→ EXERCISE INPUT:

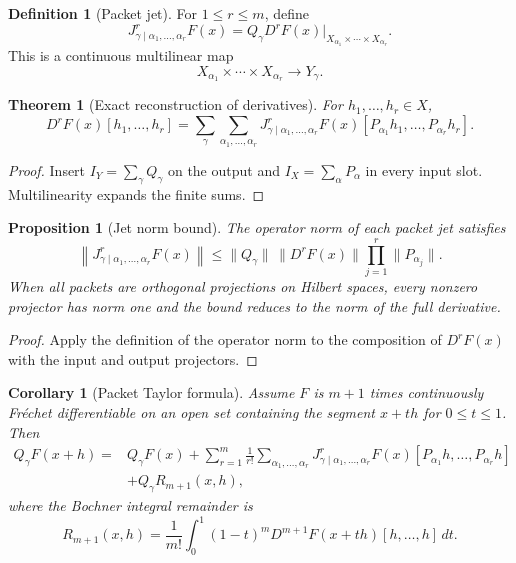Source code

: \documentclass[11pt,a4paper]{article}
\newtheorem{theorem}{Theorem}[section]
\theoremstyle{plain}
\newtheorem{proposition}[proposition]{Proposition}
\newtheorem{corollary}[corollary]{Corollary}
\theoremstyle{definition}
\newtheorem{definition}[definition]{Definition}
\theoremstyle{remark}
\begin{document}
\begin{definition}[Packet jet]\label{def:packet_jet}
For $1\le r\le m$, define
\[
J^{r}_{\gamma\mid\alpha_1,\ldots,\alpha_r}F(x)
=
Q_\gamma D^rF(x)
\big|_{X_{\alpha_1}\times\cdots\times X_{\alpha_r}}.
\]
This is a continuous multilinear map
\[
X_{\alpha_1}\times\cdots\times X_{\alpha_r}
\longrightarrow
Y_\gamma.
\]
\end{definition}

\begin{theorem}[Exact reconstruction of derivatives]\label{thm:jet_reconstruction}
For $h_1,\ldots,h_r\in X$,
\[
D^rF(x)[h_1,\ldots,h_r]
=
\sum_{\gamma}
\sum_{\alpha_1,\ldots,\alpha_r}
J^{r}_{\gamma\mid\alpha_1,\ldots,\alpha_r}F(x)
[P_{\alpha_1}h_1,\ldots,P_{\alpha_r}h_r].
\]
\end{theorem}

\begin{proof}
Insert $I_Y=\sum_\gamma Q_\gamma$ on the output and $I_X=\sum_\alpha P_\alpha$ in every input slot.  Multilinearity expands the finite sums.
\end{proof}

\begin{proposition}[Jet norm bound]\label{prop:jet_norm_bound}
The operator norm of each packet jet satisfies
\[
\left\|J^{r}_{\gamma\mid\alpha_1,\ldots,\alpha_r}F(x)\right\|
\le
\|Q_\gamma\|\,\|D^rF(x)\|
\prod_{j=1}^r\|P_{\alpha_j}\|.
\]
When all packets are orthogonal projections on Hilbert spaces, every nonzero projector has norm one and the bound reduces to the norm of the full derivative.
\end{proposition}

\begin{proof}
Apply the definition of the operator norm to the composition of $D^rF(x)$ with the input and output projectors.
\end{proof}

\begin{corollary}[Packet Taylor formula]\label{cor:packet_taylor}
Assume $F$ is $m+1$ times continuously Fr\'echet differentiable on an open set containing the segment $x+th$ for $0\le t\le1$.  Then
\[
\begin{aligned}
Q_\gamma F(x+h)
={}&Q_\gamma F(x)
+
\sum_{r=1}^{m}\frac1{r!}
\sum_{\alpha_1,\ldots,\alpha_r}
J^{r}_{\gamma\mid\alpha_1,\ldots,\alpha_r}F(x)
[P_{\alpha_1}h,\ldots,P_{\alpha_r}h]\\
&+Q_\gamma R_{m+1}(x,h),
\end{aligned}
\]
where the Bochner integral remainder is
\[
R_{m+1}(x,h)
=
\frac1{m!}
\int_0^1(1-t)^m
D^{m+1}F(x+th)[h,\ldots,h]\,dt.
\]
\end{corollary}
\end{document}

→ REQUIREMENT:
Within the entries above, find the string "begin" and return each line that holds it.

→ ANSWER SPACE:
\begin{document}
\begin{definition}[Packet jet]\label{def:packet_jet}
\begin{theorem}[Exact reconstruction of derivatives]\label{thm:jet_reconstruction}
\begin{proof}
\begin{proposition}[Jet norm bound]\label{prop:jet_norm_bound}
\begin{proof}
\begin{corollary}[Packet Taylor formula]\label{cor:packet_taylor}
\begin{aligned}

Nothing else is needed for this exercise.